* [What you are asked to do] Please copy out every line of the listing below in which the word "feil" appears.

*-*-*

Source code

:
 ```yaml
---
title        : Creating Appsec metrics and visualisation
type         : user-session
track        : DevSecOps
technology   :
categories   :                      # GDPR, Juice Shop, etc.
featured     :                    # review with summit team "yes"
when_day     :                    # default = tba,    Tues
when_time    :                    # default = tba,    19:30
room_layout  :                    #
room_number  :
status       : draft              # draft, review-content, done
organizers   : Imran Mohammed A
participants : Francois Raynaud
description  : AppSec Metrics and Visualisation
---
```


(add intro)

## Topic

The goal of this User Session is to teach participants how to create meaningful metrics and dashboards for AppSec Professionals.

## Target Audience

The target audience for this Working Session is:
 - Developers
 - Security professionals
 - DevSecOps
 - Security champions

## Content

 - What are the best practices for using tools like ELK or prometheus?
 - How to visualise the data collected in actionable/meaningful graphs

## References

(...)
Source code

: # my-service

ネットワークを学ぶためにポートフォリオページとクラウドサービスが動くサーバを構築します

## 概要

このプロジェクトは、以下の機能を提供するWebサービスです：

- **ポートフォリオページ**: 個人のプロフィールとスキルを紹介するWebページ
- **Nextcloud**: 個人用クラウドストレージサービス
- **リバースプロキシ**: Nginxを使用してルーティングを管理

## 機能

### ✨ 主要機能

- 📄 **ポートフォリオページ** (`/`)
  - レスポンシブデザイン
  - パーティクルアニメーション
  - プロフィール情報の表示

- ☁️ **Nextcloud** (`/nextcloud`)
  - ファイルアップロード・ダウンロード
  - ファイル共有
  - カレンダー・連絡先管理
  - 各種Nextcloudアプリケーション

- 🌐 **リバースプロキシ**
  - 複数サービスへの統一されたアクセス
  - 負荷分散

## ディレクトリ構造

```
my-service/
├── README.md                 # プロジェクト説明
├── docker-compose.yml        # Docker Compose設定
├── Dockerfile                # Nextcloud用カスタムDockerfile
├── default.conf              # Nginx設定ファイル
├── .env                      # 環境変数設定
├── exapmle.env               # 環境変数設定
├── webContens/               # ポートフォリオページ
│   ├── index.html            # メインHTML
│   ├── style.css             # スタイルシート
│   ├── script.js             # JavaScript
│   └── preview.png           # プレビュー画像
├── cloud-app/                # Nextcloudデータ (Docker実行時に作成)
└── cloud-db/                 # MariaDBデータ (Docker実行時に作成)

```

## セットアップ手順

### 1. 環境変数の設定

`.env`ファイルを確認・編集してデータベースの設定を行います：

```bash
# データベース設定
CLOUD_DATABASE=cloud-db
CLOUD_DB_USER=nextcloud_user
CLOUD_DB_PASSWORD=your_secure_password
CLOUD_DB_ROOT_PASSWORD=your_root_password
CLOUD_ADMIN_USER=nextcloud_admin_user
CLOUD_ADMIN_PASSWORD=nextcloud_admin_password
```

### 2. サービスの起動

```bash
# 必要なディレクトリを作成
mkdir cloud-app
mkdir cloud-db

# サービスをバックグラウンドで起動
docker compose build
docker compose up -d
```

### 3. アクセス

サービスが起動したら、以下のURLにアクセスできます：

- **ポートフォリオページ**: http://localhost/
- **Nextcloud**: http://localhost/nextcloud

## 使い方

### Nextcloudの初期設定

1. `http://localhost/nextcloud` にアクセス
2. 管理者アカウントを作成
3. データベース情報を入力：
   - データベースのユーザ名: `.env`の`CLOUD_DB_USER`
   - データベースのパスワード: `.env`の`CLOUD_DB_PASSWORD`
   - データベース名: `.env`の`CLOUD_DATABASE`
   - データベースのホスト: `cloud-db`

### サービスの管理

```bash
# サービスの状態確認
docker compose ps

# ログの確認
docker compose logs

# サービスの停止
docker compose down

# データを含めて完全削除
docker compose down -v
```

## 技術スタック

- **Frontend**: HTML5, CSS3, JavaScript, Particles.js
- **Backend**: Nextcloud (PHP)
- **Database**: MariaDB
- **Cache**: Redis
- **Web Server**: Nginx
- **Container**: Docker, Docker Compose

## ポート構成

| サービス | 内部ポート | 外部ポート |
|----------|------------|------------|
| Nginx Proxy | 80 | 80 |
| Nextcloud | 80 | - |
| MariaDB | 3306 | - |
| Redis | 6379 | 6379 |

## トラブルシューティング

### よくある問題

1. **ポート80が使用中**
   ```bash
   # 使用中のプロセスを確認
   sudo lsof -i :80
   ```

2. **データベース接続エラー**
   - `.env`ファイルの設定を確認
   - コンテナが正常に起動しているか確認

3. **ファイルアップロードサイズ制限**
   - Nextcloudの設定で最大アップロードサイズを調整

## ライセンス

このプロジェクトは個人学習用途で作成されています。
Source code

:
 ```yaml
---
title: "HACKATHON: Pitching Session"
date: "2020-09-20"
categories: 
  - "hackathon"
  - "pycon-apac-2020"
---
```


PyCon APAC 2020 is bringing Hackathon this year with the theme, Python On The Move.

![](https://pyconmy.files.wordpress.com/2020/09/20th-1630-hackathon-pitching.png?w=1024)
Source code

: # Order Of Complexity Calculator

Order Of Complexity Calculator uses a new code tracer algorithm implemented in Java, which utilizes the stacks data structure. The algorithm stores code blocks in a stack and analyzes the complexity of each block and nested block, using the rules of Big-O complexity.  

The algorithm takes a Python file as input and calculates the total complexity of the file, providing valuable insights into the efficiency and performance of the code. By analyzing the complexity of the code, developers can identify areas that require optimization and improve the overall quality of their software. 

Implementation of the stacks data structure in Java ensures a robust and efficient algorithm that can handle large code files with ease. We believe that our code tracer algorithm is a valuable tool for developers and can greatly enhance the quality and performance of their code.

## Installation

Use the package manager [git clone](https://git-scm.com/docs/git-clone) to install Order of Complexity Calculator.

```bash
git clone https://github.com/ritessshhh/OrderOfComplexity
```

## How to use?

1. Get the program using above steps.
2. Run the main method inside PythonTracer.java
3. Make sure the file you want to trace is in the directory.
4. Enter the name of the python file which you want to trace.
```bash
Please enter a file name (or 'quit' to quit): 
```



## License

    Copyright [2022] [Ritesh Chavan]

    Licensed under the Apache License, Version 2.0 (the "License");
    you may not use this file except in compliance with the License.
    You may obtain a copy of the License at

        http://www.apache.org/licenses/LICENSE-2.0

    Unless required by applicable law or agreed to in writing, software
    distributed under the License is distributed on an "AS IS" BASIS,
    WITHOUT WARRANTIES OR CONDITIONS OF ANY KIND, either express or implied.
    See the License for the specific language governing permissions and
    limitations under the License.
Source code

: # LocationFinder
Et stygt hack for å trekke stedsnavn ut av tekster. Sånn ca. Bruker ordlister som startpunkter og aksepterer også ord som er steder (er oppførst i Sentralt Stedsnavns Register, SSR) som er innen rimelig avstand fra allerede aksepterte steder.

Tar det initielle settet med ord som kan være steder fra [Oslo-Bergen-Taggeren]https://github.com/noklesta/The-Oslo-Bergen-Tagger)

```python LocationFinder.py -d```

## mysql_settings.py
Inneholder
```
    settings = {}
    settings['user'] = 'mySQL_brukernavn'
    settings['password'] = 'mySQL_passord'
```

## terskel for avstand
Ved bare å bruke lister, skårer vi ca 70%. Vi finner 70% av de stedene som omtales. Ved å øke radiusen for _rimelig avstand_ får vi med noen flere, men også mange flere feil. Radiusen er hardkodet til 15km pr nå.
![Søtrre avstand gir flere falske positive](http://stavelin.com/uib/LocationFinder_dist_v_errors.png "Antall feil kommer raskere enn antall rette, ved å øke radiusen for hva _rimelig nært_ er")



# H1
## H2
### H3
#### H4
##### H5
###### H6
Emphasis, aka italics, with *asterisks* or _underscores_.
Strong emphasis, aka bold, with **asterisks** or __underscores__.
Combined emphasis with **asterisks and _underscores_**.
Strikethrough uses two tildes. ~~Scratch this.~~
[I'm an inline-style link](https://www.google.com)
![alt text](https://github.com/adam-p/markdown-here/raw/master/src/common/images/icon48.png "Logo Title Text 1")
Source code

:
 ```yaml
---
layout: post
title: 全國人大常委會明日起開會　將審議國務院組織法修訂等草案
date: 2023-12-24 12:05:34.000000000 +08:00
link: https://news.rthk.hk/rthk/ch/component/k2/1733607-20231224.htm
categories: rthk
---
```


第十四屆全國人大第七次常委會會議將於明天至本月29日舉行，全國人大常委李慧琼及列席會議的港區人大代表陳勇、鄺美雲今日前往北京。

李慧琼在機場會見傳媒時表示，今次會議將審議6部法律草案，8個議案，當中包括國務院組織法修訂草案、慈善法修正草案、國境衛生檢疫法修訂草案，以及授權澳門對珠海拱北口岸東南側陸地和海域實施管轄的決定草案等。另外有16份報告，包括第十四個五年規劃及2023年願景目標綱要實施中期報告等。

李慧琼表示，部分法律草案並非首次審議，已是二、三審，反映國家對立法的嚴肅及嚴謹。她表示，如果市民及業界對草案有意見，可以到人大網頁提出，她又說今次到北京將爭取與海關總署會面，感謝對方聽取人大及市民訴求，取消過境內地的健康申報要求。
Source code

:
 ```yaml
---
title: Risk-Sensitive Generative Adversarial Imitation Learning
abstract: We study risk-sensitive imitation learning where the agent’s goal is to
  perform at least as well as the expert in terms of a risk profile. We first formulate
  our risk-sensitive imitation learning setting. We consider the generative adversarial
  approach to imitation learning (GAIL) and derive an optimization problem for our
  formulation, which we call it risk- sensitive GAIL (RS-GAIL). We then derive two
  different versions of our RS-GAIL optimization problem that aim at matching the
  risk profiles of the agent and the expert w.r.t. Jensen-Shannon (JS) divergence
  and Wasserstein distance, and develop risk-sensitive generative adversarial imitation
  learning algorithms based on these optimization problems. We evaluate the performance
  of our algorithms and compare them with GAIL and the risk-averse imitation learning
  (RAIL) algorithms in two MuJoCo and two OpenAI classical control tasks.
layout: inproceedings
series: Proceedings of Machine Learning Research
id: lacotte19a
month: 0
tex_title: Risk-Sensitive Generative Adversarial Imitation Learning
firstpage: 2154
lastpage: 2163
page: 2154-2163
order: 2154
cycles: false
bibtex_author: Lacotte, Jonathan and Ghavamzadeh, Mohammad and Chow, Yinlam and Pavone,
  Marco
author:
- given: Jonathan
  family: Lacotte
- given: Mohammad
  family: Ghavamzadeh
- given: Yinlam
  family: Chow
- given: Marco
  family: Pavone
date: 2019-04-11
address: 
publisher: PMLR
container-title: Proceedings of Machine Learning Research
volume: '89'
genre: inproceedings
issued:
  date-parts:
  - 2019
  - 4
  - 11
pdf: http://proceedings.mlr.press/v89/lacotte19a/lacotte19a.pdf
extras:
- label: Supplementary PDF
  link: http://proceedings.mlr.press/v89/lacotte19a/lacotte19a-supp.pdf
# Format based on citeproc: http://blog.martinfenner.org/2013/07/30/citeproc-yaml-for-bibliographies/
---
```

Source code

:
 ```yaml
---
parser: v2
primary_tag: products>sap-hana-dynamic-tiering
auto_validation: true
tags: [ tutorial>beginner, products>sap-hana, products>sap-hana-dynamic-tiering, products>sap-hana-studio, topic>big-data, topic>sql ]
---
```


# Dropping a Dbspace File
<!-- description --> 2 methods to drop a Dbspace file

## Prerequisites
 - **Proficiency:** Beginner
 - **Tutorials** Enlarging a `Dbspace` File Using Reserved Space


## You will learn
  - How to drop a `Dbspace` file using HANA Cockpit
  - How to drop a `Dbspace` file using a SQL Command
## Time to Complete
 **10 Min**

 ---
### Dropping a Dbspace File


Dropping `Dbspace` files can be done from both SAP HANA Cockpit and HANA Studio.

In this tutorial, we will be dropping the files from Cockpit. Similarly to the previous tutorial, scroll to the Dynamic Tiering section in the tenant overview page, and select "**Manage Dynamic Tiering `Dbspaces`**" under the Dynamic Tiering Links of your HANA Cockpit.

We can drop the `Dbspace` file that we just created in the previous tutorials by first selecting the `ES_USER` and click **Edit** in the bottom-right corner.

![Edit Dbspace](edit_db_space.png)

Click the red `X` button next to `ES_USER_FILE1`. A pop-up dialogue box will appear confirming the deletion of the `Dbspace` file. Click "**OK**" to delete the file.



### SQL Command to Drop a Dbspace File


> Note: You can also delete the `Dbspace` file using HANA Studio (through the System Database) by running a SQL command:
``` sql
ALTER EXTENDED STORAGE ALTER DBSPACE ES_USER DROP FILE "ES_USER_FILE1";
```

*-*-*

* [Result of this exercise]
Ved bare å bruke lister, skårer vi ca 70%. Vi finner 70% av de stedene som omtales. Ved å øke radiusen for _rimelig avstand_ får vi med noen flere, men også mange flere feil. Radiusen er hardkodet til 15km pr nå.
![Søtrre avstand gir flere falske positive](http://stavelin.com/uib/LocationFinder_dist_v_errors.png "Antall feil kommer raskere enn antall rette, ved å øke radiusen for hva _rimelig nært_ er")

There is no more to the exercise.